[Task instructions]
Sift the listing for lines that hold the string "checkpoint" and pull them out.

[Input material]

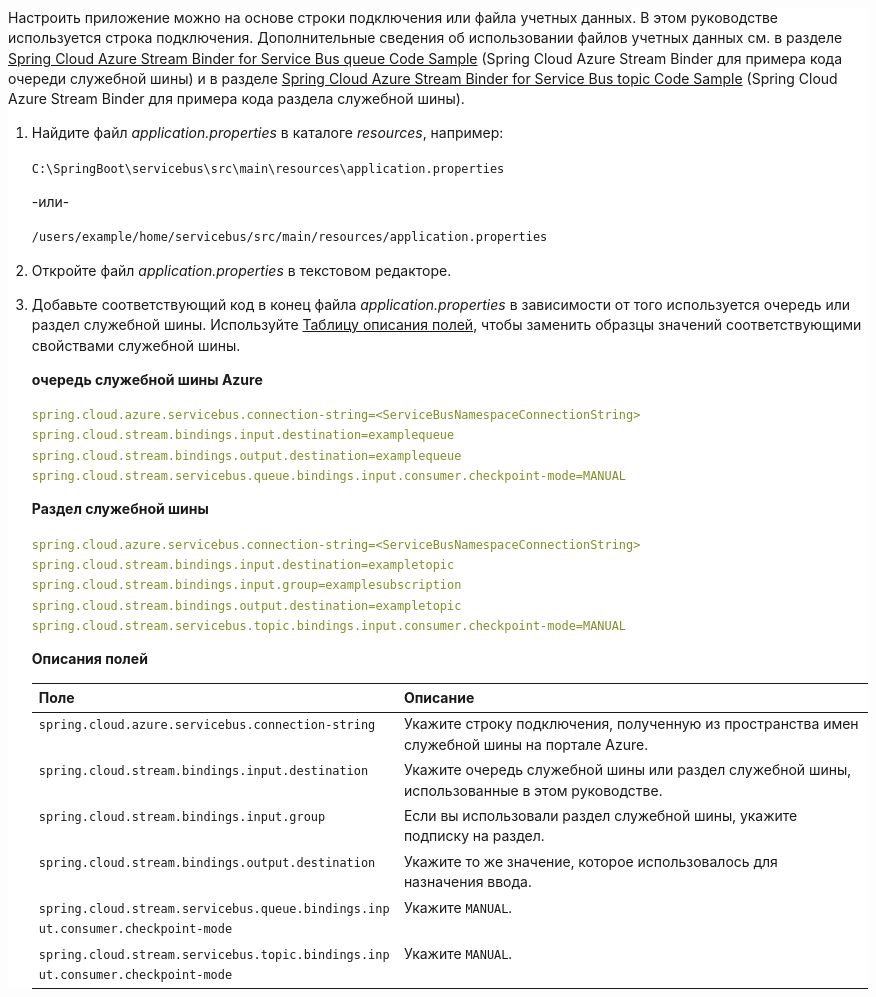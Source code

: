 Настроить приложение можно на основе строки подключения или файла учетных данных. В этом руководстве используется строка подключения. Дополнительные сведения об использовании файлов учетных данных см. в разделе [Spring Cloud Azure Stream Binder for Service Bus queue Code Sample](https://github.com/microsoft/spring-cloud-azure/tree/release/1.1.0.RC4/spring-cloud-azure-samples/servicebus-queue-binder-sample#credential-file-based-usage
) (Spring Cloud Azure Stream Binder для примера кода очереди служебной шины) и в разделе [Spring Cloud Azure Stream Binder for Service Bus topic Code Sample](https://github.com/microsoft/spring-cloud-azure/tree/release/1.1.0.RC4/spring-cloud-azure-samples/servicebus-topic-binder-sample#credential-file-based-usage) (Spring Cloud Azure Stream Binder для примера кода раздела служебной шины).

1. Найдите файл *application.properties* в каталоге *resources*, например:

   `C:\SpringBoot\servicebus\src\main\resources\application.properties`

   -или-

   `/users/example/home/servicebus/src/main/resources/application.properties`

1. Откройте файл *application.properties* в текстовом редакторе.

1. Добавьте соответствующий код в конец файла *application.properties* в зависимости от того используется очередь или раздел служебной шины. Используйте [Таблицу описания полей](#fd), чтобы заменить образцы значений соответствующими свойствами служебной шины.

    **очередь служебной шины Azure**

    ```yaml
    spring.cloud.azure.servicebus.connection-string=<ServiceBusNamespaceConnectionString>
    spring.cloud.stream.bindings.input.destination=examplequeue
    spring.cloud.stream.bindings.output.destination=examplequeue
    spring.cloud.stream.servicebus.queue.bindings.input.consumer.checkpoint-mode=MANUAL
    ```

    **Раздел служебной шины**

    ```yaml
    spring.cloud.azure.servicebus.connection-string=<ServiceBusNamespaceConnectionString>
    spring.cloud.stream.bindings.input.destination=exampletopic
    spring.cloud.stream.bindings.input.group=examplesubscription
    spring.cloud.stream.bindings.output.destination=exampletopic
    spring.cloud.stream.servicebus.topic.bindings.input.consumer.checkpoint-mode=MANUAL
    ```

    **<a name="fd">Описания полей</a>**

    |                                        Поле                                   |                                                                                   Описание                                                                                    |
    |--------------------------------------------------------------------------------|----------------------------------------------------------------------------------------------------------------------------------------------------------------------------------|
    |               `spring.cloud.azure.servicebus.connection-string`                |                                        Укажите строку подключения, полученную из пространства имен служебной шины на портале Azure.                                   |
    |               `spring.cloud.stream.bindings.input.destination`                 |                            Укажите очередь служебной шины или раздел служебной шины, использованные в этом руководстве.                         |
    |                  `spring.cloud.stream.bindings.input.group`                    |                                            Если вы использовали раздел служебной шины, укажите подписку на раздел.                                |
    |               `spring.cloud.stream.bindings.output.destination`                |                               Укажите то же значение, которое использовалось для назначения ввода.                        |
    | `spring.cloud.stream.servicebus.queue.bindings.input.consumer.checkpoint-mode` |                                                       Укажите `MANUAL`.                                                   |
    | `spring.cloud.stream.servicebus.topic.bindings.input.consumer.checkpoint-mode` |                                                       Укажите `MANUAL`.                                                   |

[Solution for this task]
    spring.cloud.stream.servicebus.queue.bindings.input.consumer.checkpoint-mode=MANUAL
    spring.cloud.stream.servicebus.topic.bindings.input.consumer.checkpoint-mode=MANUAL
    | `spring.cloud.stream.servicebus.queue.bindings.input.consumer.checkpoint-mode` |                                                       Укажите `MANUAL`.                                                   |
    | `spring.cloud.stream.servicebus.topic.bindings.input.consumer.checkpoint-mode` |                                                       Укажите `MANUAL`.                                                   |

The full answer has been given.